La riduzione del periodo d’asciutta al di sotto dei 45 giorni e l’interruzione della mungitura con produzioni superiori ai kg 15 giornalieri sono scelte molto pericolose per la salute della mammella e la produzione di latte nella lattazione successiva.
In molti hanno provato a vedere cosa succede alle bovine se si evita il periodo d’asciutta ma con risultati scoraggianti.
Gli obiettivi sanitari dell’asciutta
Sia l’asciutta “corta” (45 gg) che quella “convenzionale” (60 gg) hanno tre importanti obiettivi sanitari.
Il primo è quello di utilizzare questo periodo per eliminare il grasso che inevitabilmente si accumula nel fegato durante il dimagrimento tipico delle prime settimane di lattazione. Bovine con fegato grasso o steatosico produrranno meno latte, e avranno una fertilità peggiore e un sistema immunitario non perfettamente efficiente. Per aiutare a raggiungere questo obiettivo si fanno razioni che hanno almeno il 12% di proteina (sulla sostanza secca) ed eventualmente si fa ricorso a metionina e colina rumino-protette.
Il secondo è quello di eliminare dalla mammella il più alto numero possibile di batteri che causano le mastiti. Per raggiungere questo importante obiettivo si è fatto ricorso fino ad ora al trattamento sistematico di tutti i quarti di tutte le bovine con gli antibiotici, ma questa pratica non sarà più utilizzabile per il noto problema di diffusione del fenomeno dell’antibiotico-resistenza.

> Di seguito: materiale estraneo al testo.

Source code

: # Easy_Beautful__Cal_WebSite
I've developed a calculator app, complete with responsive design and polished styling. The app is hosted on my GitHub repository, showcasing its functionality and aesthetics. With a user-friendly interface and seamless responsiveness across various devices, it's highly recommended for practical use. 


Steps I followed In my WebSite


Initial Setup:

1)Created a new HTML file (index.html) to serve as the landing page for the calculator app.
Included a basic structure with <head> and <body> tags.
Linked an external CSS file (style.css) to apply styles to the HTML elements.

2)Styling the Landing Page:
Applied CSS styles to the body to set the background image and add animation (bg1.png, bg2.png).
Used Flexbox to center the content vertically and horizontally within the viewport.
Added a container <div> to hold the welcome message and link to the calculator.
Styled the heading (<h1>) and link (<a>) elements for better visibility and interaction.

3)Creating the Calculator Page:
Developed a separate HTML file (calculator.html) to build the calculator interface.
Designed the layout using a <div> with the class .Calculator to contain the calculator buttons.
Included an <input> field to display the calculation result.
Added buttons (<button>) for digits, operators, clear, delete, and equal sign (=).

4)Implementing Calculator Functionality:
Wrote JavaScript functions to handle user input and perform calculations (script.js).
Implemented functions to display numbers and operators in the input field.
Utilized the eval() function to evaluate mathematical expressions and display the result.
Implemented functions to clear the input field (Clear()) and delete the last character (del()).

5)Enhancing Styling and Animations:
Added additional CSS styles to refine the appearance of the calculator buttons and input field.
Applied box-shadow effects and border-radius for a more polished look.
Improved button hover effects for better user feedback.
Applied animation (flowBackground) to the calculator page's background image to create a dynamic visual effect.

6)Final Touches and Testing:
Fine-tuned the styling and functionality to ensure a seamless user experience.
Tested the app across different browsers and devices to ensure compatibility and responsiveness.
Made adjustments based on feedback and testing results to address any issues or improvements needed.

Il terzo è quello di aiutare la bovina a fare una buona scorta di nutrienti come gli amminoacidi e il glucosio che gli permetteranno di evitare gravi deficit energetici e proteici nei primi giorni di lattazione.

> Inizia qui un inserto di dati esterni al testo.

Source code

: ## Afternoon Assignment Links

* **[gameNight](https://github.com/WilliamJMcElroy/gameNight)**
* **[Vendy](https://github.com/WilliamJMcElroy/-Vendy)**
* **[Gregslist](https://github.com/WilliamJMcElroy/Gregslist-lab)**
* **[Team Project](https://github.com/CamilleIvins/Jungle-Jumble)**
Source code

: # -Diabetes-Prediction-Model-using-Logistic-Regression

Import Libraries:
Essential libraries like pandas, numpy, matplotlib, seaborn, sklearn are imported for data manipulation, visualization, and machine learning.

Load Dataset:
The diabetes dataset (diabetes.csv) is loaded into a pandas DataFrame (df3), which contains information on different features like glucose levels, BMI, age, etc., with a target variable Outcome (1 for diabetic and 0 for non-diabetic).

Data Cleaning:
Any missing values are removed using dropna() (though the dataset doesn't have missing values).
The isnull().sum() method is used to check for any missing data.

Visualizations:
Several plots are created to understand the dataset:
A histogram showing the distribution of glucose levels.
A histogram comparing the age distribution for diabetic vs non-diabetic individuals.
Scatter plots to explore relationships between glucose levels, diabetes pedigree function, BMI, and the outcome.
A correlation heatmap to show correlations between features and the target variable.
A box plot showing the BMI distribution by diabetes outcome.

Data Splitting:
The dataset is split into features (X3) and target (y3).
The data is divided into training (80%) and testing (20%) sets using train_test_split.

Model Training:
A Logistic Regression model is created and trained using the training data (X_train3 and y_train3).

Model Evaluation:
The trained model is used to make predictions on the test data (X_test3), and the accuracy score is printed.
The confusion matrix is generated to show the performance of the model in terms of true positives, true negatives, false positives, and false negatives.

Le soluzioni pratiche per evitare danni alle bovine
Ci sono alcune soluzioni pratiche per evitare i danni derivanti dall’avere bovine da asciugare con troppo latte.
La prima è manageriale e consiste nell’evitare d’ingravidare bovine troppo presto perché si punta ad avere un intervallo part-concepimento il più ridotto possibile. Oggi la frisona ha spesso il picco di lattazione oltre i 70 giorni dopo il parto e quindi un precoce reingravidamento potrebbe ridurre il picco con effetti negativi sulla produzione dell’intera lattazione. Inoltre, le bovine ingravidate precocemente avranno una durata di lattazione inferiore ai 330 giorni e quindi produzioni elevate al momento dell’asciutta.

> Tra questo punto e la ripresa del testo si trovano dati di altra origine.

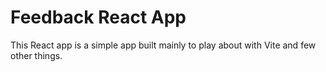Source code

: # Feedback React App

This React app is a simple app built mainly to play about with Vite and few other things.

Disporre di un gruppo dove preparare le bovine alla messa in asciutta è di fondamentale importanza. In questi gruppi le bovine devono poter accedere regolarmente alla mungitura e avere una dieta a bassissima concentrazione energetica e proteica.
La somministrazione di una dieta “povera” alle bovine nel periodo di messa in asciutta, che può durare diversi giorni, è un controsenso inevitabile perché in questo momento si richiede al sistema immunitario la massima efficienza ma bisogna ridurre l’apporto di nutrienti per scoraggiare la produzione di latte. È ben noto che digiuno e immunità non vanno d’accordo per cui è consigliabile il ricorso agli antiossidanti vitaminici, come la vitamina E, ed agli oligoelementi in forma organica, come il rame, il selenio, lo zinco e il manganese. Utile è anche l’impiego degli amminoacidi utilizzati dalle cellule del sistema immunitario, come l’arginina, i propionati, il calcio o specifici sali anionici che migliorano la calcemia.